I did something similar to this back in early 2013, though looking at that earlier post – see here – I note that I only managed to purchase 5 of the 15 books I mentioned, and only actually read one of them. And one of the books was postponed until 2014… This year I’ve managed to track down a few more titles that I’m looking forward to, though we’ll seen this time next year how many I’ve bought and/or read…

January
Ings, Simon: Wolves (Gollancz)
Roberts, Adam & Mahendra Singh: Twenty Trillion Leagues Under the Sea (Gollancz)
Smythe, James: The Echo (Harper Voyager) – the sequel to The Explorer, and the second book of what I see is now called the Anomaly Quartet.

Wolves-tpb

February
Hutchinson, Dave: Europe in Autumn (Solaris)

March
MacLeod, Ken: Descent (Orbit)

DESCENT-ken-macleod

April
Beckett, Chris: Mother of Eden (Corvus) – the sequel to the Clarke Award-winning Dark Eden.
Watson, Ian: The Uncollected Ian Watson (PS Publishing) – must admit I’m slightly puzzled by the title of this: “uncollected” – can there really be such a thing for a man who’s had thirteen collections published…

June
Roberts, Adam: Bête (Gollancz)
Shepard, Lucius: Beautiful Blood (Subterranean Press)

July
Baxter, Stephen: Ultima (Gollancz)- the sequel to Proxima.
Park, Paul: All Those Vanished Engines  (Tor US) – a new novel from Park, is it possible to describe how much this excites me?

August

Park, Paul: Other Stories (PS Publishing)
Varley, John: Dark Lightning (Ace) – the final book of the quartet comprising Red Thunder, Red Lightning and Rolling Thunder.

John-Varley-Dark-Lightning-677x1024

September
Cobley, Michael: Ancestral Machines (Orbit) – a new set in the universe of the Humanity’s Fire trilogy.
Gibson, Gary: Extinction Game (Tor UK)
Mitchell, David: The Bone Clocks (Sceptre)

October
Leckie, Ann: Ancillary Sword (Orbit) – the second book of the trilogy, following on from Ancillary Justice.
Robson, Justina: The Glorious Angels (Gollancz)

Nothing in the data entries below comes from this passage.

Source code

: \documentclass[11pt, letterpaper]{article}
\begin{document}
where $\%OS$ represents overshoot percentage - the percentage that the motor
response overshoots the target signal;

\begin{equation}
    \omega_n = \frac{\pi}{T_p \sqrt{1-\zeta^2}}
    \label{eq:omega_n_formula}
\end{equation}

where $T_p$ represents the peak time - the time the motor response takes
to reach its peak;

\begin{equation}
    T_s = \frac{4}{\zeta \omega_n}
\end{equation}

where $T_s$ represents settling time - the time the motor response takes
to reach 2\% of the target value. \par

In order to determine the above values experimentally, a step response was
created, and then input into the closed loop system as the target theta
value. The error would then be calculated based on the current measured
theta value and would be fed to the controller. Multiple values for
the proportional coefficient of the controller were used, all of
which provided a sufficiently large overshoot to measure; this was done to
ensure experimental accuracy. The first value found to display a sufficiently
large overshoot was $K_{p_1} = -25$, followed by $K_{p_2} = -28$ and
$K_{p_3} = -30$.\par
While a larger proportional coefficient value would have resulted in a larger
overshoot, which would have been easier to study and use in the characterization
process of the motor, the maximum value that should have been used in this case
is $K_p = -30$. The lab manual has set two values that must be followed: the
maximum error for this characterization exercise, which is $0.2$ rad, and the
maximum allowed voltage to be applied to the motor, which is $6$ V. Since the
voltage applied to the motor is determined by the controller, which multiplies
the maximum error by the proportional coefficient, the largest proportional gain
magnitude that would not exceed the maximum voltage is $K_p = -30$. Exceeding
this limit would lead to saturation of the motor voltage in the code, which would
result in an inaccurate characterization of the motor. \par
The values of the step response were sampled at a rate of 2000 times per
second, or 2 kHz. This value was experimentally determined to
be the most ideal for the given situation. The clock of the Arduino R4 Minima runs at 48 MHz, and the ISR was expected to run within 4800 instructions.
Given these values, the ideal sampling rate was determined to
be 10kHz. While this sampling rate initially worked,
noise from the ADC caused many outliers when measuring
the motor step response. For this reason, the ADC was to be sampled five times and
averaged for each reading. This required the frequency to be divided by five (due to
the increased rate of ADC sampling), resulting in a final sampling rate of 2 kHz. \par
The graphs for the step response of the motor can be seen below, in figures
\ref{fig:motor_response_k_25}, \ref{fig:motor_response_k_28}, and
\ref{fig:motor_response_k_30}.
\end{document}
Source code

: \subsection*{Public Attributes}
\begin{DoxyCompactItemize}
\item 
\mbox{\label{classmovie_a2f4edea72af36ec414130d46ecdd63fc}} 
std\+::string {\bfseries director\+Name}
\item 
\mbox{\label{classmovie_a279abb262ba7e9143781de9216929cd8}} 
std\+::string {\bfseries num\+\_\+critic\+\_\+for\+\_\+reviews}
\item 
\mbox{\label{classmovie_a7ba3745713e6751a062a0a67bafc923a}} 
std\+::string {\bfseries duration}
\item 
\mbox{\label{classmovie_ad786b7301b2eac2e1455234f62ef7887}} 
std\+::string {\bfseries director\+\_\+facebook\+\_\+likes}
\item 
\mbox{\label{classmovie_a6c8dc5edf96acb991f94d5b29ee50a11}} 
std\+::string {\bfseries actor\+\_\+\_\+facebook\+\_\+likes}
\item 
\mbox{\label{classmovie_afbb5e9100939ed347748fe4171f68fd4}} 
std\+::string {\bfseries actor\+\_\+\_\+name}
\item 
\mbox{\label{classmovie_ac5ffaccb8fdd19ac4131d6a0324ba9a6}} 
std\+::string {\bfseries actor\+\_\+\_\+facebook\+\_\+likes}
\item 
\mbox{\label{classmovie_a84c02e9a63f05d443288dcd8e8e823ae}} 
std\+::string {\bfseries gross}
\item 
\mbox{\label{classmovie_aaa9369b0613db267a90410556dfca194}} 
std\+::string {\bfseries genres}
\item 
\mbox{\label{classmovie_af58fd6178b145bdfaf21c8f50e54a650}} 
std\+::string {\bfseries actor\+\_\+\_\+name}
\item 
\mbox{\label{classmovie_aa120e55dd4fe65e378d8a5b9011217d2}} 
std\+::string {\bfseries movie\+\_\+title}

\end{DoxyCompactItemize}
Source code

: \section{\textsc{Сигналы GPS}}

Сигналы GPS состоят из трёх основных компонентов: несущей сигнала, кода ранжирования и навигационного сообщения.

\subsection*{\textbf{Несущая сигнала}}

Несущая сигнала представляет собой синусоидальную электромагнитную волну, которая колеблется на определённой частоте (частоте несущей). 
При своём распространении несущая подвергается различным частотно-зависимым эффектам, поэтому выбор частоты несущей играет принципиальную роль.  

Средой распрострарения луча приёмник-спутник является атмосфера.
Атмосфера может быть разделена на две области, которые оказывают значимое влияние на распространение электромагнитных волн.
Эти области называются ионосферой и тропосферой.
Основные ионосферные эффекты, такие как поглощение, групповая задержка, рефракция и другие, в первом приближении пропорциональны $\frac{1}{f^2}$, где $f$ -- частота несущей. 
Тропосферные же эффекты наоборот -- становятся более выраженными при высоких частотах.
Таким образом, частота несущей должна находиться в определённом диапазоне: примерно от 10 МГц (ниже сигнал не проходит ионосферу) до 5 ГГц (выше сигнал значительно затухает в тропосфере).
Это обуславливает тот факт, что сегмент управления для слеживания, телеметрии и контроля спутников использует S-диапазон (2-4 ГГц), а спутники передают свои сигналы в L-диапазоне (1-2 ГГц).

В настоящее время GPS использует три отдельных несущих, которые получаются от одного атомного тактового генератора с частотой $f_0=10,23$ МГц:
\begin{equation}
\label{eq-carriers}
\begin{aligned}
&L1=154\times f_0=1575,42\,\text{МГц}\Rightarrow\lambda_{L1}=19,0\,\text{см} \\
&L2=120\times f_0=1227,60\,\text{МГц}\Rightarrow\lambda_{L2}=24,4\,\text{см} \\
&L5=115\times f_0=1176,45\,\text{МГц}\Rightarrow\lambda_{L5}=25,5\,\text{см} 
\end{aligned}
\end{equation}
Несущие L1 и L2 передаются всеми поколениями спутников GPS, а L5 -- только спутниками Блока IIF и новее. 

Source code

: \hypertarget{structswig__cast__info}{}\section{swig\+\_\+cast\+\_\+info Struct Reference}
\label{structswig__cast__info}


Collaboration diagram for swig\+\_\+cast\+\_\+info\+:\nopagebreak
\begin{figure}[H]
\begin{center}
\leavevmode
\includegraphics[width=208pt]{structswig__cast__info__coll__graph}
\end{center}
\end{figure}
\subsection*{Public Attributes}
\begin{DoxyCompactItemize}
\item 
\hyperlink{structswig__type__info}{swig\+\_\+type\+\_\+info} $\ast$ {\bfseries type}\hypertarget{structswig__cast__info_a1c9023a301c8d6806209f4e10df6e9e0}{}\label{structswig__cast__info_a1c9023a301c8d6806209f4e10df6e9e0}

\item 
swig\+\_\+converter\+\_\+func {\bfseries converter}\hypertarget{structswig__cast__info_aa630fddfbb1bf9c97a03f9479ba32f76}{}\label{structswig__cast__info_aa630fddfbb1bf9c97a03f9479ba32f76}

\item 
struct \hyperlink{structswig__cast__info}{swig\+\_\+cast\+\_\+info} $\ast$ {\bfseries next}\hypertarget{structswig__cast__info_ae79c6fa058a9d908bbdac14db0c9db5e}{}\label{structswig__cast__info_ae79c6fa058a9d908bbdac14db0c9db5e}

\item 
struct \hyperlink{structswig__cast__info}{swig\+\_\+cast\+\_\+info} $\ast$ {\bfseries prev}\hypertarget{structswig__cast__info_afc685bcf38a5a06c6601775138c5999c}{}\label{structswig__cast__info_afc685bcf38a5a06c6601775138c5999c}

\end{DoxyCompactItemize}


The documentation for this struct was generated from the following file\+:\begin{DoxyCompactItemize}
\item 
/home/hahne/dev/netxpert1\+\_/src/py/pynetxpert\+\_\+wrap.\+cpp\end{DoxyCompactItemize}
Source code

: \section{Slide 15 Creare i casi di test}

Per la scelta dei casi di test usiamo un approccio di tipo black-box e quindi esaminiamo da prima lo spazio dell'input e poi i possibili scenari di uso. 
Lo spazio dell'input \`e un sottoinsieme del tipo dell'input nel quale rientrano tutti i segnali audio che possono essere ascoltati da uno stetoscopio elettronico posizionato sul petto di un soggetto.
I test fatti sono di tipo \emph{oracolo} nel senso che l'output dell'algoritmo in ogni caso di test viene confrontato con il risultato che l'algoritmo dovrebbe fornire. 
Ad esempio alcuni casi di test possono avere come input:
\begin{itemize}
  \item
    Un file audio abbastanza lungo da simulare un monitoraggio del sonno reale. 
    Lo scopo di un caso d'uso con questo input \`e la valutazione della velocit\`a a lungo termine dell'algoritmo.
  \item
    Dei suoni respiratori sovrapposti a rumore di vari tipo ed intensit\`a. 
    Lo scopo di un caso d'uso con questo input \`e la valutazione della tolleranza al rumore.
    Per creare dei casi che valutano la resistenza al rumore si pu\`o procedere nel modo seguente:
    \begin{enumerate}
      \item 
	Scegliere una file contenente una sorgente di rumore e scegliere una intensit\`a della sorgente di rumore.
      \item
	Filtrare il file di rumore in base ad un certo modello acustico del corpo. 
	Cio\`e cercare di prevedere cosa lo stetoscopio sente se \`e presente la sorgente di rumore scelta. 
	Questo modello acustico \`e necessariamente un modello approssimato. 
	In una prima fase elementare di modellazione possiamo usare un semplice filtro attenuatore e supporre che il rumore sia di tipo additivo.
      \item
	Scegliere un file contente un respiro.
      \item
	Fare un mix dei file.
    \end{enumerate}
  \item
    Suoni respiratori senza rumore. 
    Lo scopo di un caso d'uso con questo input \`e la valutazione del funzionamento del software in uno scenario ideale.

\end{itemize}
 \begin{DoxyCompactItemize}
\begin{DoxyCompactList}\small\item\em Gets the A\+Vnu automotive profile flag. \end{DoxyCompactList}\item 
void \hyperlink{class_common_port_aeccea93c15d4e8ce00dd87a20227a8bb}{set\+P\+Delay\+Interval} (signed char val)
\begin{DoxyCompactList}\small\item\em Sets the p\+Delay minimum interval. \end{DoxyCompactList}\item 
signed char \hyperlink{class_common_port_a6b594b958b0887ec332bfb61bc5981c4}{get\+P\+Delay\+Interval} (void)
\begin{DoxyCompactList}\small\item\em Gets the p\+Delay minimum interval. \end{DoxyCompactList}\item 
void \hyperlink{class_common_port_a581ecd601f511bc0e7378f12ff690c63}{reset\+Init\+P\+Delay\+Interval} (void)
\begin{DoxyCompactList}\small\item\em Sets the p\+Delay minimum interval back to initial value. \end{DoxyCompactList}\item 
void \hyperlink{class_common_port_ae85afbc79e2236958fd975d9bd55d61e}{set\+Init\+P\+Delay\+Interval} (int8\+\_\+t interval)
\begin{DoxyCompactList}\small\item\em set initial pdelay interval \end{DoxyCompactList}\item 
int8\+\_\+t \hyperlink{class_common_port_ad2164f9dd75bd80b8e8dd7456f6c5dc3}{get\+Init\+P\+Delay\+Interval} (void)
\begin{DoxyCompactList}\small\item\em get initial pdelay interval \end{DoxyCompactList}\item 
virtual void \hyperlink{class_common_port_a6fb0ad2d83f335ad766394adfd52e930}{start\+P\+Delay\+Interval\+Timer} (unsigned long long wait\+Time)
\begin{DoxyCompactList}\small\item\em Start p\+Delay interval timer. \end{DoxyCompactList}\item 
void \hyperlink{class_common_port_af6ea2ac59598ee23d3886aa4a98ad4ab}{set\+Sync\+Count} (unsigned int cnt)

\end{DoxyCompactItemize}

Late in the year, date to be revealed
McFarlane, Alex Dally, ed.: The Mammoth Book of SF Stories By Women (Constable & Robinson)

Yes, there are no debuts there. Though there are several due out this year, I don’t know enough about them as yet to decide if they’re worth reading. Perhaps nearer their publication dates, some buzz will start to form among my online friends and acquaintances, and that may persuade be they’re worth a punt. That was, after all, how I came to read Ancillary Justice in 2013. Also, as the year progresses I will no doubt discover other new books I really want, much as I did in 2013. While new titles from major genre imprints are relatively easy to find, those from small presses aren’t; and I’ve no doubt missed out quite a few literary fiction novels by authors I really like, too.

ETA: I meant to add this before the post went live but forgot – the new Paul Park novel, All Those Vanished Engines, shares its title with an installation by sound artist Stephen Vitello, which includes “a commissioned text by local novelist Paul Park”. I don’t know what the link is between the novel and Vitello’s installation.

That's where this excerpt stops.